## [Data]
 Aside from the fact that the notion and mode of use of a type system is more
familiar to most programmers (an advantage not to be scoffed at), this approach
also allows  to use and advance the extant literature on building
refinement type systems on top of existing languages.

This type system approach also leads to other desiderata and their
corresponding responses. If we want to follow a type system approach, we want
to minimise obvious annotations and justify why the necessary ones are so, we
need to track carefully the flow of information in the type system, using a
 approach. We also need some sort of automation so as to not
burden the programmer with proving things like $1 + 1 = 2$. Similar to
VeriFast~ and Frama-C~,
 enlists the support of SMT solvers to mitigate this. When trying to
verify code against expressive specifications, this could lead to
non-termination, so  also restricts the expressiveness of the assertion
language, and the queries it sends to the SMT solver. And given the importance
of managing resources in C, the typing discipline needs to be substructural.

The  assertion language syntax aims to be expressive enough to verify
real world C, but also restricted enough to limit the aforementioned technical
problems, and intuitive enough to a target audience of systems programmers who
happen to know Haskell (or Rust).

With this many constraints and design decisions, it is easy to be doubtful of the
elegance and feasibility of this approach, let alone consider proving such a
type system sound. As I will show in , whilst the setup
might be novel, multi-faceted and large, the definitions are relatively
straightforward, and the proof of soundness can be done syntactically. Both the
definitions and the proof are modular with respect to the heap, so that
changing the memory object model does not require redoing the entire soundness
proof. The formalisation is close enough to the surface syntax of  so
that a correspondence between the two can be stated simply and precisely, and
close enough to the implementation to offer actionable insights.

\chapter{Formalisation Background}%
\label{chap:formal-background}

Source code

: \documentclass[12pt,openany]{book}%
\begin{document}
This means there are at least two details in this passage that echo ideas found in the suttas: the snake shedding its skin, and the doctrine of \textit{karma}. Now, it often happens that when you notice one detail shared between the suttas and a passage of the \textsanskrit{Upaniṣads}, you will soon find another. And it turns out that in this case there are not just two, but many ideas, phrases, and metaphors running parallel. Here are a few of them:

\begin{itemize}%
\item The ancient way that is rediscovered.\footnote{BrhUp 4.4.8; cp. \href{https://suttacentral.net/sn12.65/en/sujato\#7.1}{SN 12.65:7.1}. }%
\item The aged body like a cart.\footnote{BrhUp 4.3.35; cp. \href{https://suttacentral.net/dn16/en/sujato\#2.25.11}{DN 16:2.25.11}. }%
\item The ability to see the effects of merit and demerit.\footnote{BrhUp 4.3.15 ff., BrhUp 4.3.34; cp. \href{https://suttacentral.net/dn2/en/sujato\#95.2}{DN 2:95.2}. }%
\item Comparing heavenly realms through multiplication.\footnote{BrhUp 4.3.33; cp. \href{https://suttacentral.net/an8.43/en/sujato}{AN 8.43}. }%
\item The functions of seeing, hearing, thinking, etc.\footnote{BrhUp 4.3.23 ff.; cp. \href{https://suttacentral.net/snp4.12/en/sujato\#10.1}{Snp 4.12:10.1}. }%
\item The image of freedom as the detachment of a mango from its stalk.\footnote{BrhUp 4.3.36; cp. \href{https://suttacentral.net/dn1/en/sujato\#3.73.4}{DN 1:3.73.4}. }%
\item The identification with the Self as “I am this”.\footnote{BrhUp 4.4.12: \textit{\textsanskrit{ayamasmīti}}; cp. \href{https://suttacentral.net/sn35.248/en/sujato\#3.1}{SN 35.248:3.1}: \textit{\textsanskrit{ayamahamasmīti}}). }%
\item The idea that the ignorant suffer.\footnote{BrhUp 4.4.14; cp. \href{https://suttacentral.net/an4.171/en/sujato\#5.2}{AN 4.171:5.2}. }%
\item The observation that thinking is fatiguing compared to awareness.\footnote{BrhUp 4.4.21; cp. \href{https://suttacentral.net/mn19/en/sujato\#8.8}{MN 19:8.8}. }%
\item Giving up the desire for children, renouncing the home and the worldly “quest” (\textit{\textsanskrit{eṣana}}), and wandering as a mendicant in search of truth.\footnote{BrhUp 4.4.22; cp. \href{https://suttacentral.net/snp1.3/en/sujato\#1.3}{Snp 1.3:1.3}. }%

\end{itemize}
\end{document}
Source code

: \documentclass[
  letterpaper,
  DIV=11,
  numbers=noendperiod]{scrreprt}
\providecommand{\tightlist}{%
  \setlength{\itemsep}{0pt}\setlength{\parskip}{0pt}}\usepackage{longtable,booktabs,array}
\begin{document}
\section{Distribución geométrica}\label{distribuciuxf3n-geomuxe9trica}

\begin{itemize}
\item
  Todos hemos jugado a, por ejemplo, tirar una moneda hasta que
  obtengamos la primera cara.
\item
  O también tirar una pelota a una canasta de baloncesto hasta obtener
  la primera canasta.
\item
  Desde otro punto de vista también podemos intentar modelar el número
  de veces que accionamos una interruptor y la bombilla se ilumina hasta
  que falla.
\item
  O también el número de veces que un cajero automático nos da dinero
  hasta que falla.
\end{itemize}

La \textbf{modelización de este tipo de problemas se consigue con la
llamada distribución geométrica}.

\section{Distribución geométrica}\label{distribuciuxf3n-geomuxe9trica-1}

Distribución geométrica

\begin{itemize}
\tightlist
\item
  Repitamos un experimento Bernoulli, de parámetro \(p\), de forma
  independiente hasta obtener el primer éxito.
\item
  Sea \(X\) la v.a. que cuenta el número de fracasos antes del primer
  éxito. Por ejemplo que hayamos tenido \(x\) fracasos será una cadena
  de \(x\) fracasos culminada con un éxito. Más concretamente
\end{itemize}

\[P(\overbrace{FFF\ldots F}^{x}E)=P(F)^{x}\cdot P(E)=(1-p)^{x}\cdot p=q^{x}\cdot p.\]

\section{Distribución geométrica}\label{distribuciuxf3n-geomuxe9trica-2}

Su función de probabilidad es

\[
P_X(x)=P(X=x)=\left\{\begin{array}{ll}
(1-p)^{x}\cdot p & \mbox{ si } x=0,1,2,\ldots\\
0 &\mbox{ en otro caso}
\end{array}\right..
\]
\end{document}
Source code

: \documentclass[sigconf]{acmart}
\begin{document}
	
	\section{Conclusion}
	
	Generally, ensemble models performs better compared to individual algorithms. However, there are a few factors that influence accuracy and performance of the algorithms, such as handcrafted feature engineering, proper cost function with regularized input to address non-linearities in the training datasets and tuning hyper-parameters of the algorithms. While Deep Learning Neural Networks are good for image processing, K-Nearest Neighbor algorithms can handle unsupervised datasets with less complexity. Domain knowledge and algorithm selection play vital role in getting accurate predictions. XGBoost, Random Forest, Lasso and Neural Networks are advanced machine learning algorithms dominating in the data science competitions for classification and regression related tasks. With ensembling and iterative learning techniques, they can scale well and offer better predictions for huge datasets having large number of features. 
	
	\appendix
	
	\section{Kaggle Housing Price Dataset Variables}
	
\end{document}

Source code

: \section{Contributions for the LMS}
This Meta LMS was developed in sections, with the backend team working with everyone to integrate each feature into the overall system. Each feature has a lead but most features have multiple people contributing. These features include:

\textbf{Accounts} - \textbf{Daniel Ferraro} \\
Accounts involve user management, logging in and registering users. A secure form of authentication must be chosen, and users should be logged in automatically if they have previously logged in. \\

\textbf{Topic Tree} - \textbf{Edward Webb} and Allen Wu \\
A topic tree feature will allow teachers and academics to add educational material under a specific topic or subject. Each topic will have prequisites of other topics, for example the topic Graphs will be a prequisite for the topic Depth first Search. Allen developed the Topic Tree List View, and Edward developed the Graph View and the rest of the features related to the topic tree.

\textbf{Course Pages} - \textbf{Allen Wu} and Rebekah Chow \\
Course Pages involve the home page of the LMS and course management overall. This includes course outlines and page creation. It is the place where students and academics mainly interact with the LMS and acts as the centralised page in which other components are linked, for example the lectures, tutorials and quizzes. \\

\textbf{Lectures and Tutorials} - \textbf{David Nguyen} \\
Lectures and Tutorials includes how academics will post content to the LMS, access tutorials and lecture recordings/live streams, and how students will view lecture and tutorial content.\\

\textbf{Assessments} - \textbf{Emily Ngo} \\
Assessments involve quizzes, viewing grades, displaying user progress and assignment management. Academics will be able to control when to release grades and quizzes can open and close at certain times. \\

## [Required action]
Every line of the listing above that includes "ejemplo" should be copied out.

## [The answer]
  Todos hemos jugado a, por ejemplo, tirar una moneda hasta que
  éxito. Por ejemplo que hayamos tenido \(x\) fracasos será una cadena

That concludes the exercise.